====== Given records ======

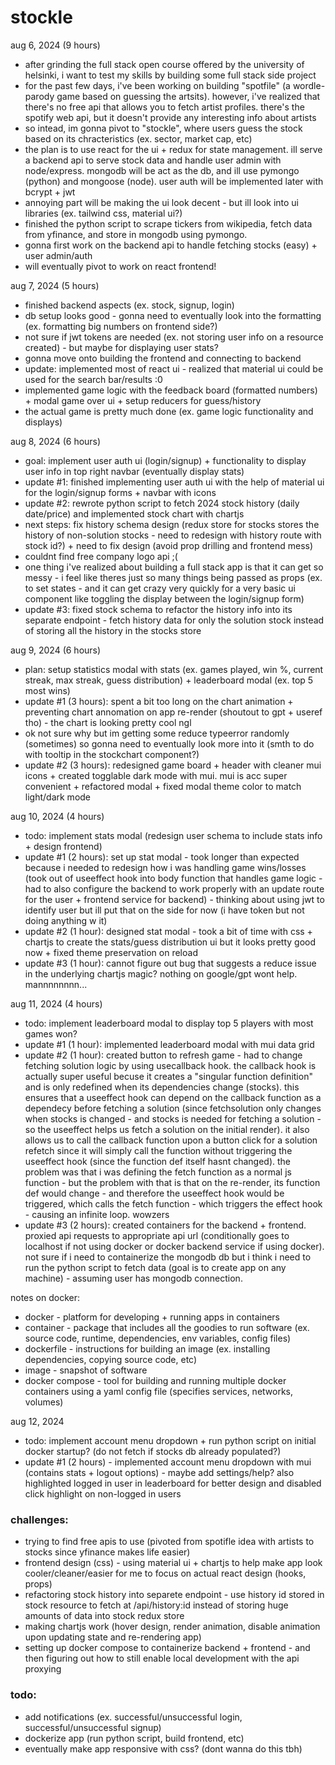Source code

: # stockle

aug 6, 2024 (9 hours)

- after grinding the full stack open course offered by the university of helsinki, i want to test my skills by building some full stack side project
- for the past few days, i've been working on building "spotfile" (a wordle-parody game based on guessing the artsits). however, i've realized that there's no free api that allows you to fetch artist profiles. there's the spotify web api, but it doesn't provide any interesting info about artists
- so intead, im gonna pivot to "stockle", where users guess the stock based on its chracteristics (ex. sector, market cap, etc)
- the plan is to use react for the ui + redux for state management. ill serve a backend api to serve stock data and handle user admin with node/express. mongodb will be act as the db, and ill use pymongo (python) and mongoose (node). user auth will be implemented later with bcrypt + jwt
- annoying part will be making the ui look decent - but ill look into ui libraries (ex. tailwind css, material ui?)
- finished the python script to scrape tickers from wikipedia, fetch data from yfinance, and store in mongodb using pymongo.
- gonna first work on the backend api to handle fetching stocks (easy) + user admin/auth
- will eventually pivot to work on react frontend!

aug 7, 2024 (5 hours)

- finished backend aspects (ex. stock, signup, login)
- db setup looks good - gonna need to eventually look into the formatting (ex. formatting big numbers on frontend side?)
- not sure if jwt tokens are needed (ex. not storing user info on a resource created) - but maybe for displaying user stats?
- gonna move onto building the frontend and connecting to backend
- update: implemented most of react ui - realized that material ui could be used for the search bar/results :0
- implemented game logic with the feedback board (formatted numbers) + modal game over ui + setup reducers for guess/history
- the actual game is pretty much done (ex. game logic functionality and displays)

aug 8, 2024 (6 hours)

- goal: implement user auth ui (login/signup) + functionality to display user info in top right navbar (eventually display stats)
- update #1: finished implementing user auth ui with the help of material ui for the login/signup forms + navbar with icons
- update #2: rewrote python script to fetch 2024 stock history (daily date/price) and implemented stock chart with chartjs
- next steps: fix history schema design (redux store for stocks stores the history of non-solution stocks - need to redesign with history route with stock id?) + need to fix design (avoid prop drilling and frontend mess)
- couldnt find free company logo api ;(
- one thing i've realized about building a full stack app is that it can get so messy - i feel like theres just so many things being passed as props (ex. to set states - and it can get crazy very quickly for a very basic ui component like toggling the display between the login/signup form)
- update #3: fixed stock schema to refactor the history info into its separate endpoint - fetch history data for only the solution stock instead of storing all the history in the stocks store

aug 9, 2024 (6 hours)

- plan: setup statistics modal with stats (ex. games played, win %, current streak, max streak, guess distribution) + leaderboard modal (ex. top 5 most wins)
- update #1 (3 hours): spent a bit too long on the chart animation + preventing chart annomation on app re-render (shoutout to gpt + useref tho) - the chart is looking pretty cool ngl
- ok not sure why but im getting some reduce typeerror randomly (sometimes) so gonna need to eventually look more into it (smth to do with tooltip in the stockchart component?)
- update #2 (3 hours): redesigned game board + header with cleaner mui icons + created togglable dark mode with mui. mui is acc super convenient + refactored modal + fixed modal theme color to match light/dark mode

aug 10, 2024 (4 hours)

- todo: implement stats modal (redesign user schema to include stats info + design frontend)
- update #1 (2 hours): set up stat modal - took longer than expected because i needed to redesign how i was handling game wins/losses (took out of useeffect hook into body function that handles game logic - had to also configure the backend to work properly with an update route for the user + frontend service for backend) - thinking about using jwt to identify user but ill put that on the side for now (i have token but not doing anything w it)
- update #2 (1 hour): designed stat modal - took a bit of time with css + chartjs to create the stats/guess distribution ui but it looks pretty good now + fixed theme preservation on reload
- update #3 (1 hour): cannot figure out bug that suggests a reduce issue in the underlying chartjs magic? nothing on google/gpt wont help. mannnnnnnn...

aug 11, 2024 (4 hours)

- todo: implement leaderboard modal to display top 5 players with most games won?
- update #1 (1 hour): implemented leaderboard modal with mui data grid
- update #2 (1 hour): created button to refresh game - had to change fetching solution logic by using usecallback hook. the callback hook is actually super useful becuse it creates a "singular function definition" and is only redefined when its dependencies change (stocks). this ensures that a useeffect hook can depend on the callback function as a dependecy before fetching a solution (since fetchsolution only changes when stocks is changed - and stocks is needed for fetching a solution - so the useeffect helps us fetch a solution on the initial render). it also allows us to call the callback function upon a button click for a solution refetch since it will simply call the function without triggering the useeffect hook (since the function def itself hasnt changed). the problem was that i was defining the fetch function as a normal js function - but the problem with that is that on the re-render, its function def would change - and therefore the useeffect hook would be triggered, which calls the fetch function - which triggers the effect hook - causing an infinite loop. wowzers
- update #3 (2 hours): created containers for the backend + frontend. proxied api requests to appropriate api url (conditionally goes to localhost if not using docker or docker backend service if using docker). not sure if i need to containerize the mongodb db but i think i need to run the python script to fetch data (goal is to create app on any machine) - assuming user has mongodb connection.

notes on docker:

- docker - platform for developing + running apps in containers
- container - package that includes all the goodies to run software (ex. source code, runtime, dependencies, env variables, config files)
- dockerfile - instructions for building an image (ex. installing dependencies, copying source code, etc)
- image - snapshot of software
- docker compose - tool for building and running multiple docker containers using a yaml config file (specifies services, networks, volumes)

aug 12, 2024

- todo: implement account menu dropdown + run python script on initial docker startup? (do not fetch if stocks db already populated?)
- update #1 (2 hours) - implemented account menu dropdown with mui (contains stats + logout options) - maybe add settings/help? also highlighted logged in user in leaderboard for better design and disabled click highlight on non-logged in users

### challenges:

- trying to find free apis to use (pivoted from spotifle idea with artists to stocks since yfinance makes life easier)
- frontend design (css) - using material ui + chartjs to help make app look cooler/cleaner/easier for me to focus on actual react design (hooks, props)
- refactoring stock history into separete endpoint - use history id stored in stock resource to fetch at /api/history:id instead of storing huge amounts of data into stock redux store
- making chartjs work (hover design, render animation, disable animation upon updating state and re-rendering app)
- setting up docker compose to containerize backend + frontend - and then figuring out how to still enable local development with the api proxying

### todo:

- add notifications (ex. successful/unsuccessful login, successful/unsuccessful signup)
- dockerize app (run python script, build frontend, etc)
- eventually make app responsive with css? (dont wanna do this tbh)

======

Assigned task ->
Above are the records; reproduce them exactly and leave out the pictures.

Finished task ->
Source code

: # stockle

aug 6, 2024 (9 hours)

- after grinding the full stack open course offered by the university of helsinki, i want to test my skills by building some full stack side project
- for the past few days, i've been working on building "spotfile" (a wordle-parody game based on guessing the artsits). however, i've realized that there's no free api that allows you to fetch artist profiles. there's the spotify web api, but it doesn't provide any interesting info about artists
- so intead, im gonna pivot to "stockle", where users guess the stock based on its chracteristics (ex. sector, market cap, etc)
- the plan is to use react for the ui + redux for state management. ill serve a backend api to serve stock data and handle user admin with node/express. mongodb will be act as the db, and ill use pymongo (python) and mongoose (node). user auth will be implemented later with bcrypt + jwt
- annoying part will be making the ui look decent - but ill look into ui libraries (ex. tailwind css, material ui?)
- finished the python script to scrape tickers from wikipedia, fetch data from yfinance, and store in mongodb using pymongo.
- gonna first work on the backend api to handle fetching stocks (easy) + user admin/auth
- will eventually pivot to work on react frontend!

aug 7, 2024 (5 hours)

- finished backend aspects (ex. stock, signup, login)
- db setup looks good - gonna need to eventually look into the formatting (ex. formatting big numbers on frontend side?)
- not sure if jwt tokens are needed (ex. not storing user info on a resource created) - but maybe for displaying user stats?
- gonna move onto building the frontend and connecting to backend
- update: implemented most of react ui - realized that material ui could be used for the search bar/results :0
- implemented game logic with the feedback board (formatted numbers) + modal game over ui + setup reducers for guess/history
- the actual game is pretty much done (ex. game logic functionality and displays)

aug 8, 2024 (6 hours)

- goal: implement user auth ui (login/signup) + functionality to display user info in top right navbar (eventually display stats)
- update #1: finished implementing user auth ui with the help of material ui for the login/signup forms + navbar with icons
- update #2: rewrote python script to fetch 2024 stock history (daily date/price) and implemented stock chart with chartjs
- next steps: fix history schema design (redux store for stocks stores the history of non-solution stocks - need to redesign with history route with stock id?) + need to fix design (avoid prop drilling and frontend mess)
- couldnt find free company logo api ;(
- one thing i've realized about building a full stack app is that it can get so messy - i feel like theres just so many things being passed as props (ex. to set states - and it can get crazy very quickly for a very basic ui component like toggling the display between the login/signup form)
- update #3: fixed stock schema to refactor the history info into its separate endpoint - fetch history data for only the solution stock instead of storing all the history in the stocks store

aug 9, 2024 (6 hours)

- plan: setup statistics modal with stats (ex. games played, win %, current streak, max streak, guess distribution) + leaderboard modal (ex. top 5 most wins)
- update #1 (3 hours): spent a bit too long on the chart animation + preventing chart annomation on app re-render (shoutout to gpt + useref tho) - the chart is looking pretty cool ngl
- ok not sure why but im getting some reduce typeerror randomly (sometimes) so gonna need to eventually look more into it (smth to do with tooltip in the stockchart component?)
- update #2 (3 hours): redesigned game board + header with cleaner mui icons + created togglable dark mode with mui. mui is acc super convenient + refactored modal + fixed modal theme color to match light/dark mode

aug 10, 2024 (4 hours)

- todo: implement stats modal (redesign user schema to include stats info + design frontend)
- update #1 (2 hours): set up stat modal - took longer than expected because i needed to redesign how i was handling game wins/losses (took out of useeffect hook into body function that handles game logic - had to also configure the backend to work properly with an update route for the user + frontend service for backend) - thinking about using jwt to identify user but ill put that on the side for now (i have token but not doing anything w it)
- update #2 (1 hour): designed stat modal - took a bit of time with css + chartjs to create the stats/guess distribution ui but it looks pretty good now + fixed theme preservation on reload
- update #3 (1 hour): cannot figure out bug that suggests a reduce issue in the underlying chartjs magic? nothing on google/gpt wont help. mannnnnnnn...

aug 11, 2024 (4 hours)

- todo: implement leaderboard modal to display top 5 players with most games won?
- update #1 (1 hour): implemented leaderboard modal with mui data grid
- update #2 (1 hour): created button to refresh game - had to change fetching solution logic by using usecallback hook. the callback hook is actually super useful becuse it creates a "singular function definition" and is only redefined when its dependencies change (stocks). this ensures that a useeffect hook can depend on the callback function as a dependecy before fetching a solution (since fetchsolution only changes when stocks is changed - and stocks is needed for fetching a solution - so the useeffect helps us fetch a solution on the initial render). it also allows us to call the callback function upon a button click for a solution refetch since it will simply call the function without triggering the useeffect hook (since the function def itself hasnt changed). the problem was that i was defining the fetch function as a normal js function - but the problem with that is that on the re-render, its function def would change - and therefore the useeffect hook would be triggered, which calls the fetch function - which triggers the effect hook - causing an infinite loop. wowzers
- update #3 (2 hours): created containers for the backend + frontend. proxied api requests to appropriate api url (conditionally goes to localhost if not using docker or docker backend service if using docker). not sure if i need to containerize the mongodb db but i think i need to run the python script to fetch data (goal is to create app on any machine) - assuming user has mongodb connection.

notes on docker:

- docker - platform for developing + running apps in containers
- container - package that includes all the goodies to run software (ex. source code, runtime, dependencies, env variables, config files)
- dockerfile - instructions for building an image (ex. installing dependencies, copying source code, etc)
- image - snapshot of software
- docker compose - tool for building and running multiple docker containers using a yaml config file (specifies services, networks, volumes)

aug 12, 2024

- todo: implement account menu dropdown + run python script on initial docker startup? (do not fetch if stocks db already populated?)
- update #1 (2 hours) - implemented account menu dropdown with mui (contains stats + logout options) - maybe add settings/help? also highlighted logged in user in leaderboard for better design and disabled click highlight on non-logged in users

### challenges:

- trying to find free apis to use (pivoted from spotifle idea with artists to stocks since yfinance makes life easier)
- frontend design (css) - using material ui + chartjs to help make app look cooler/cleaner/easier for me to focus on actual react design (hooks, props)
- refactoring stock history into separete endpoint - use history id stored in stock resource to fetch at /api/history:id instead of storing huge amounts of data into stock redux store
- making chartjs work (hover design, render animation, disable animation upon updating state and re-rendering app)
- setting up docker compose to containerize backend + frontend - and then figuring out how to still enable local development with the api proxying

### todo:

- add notifications (ex. successful/unsuccessful login, successful/unsuccessful signup)
- dockerize app (run python script, build frontend, etc)
- eventually make app responsive with css? (dont wanna do this tbh)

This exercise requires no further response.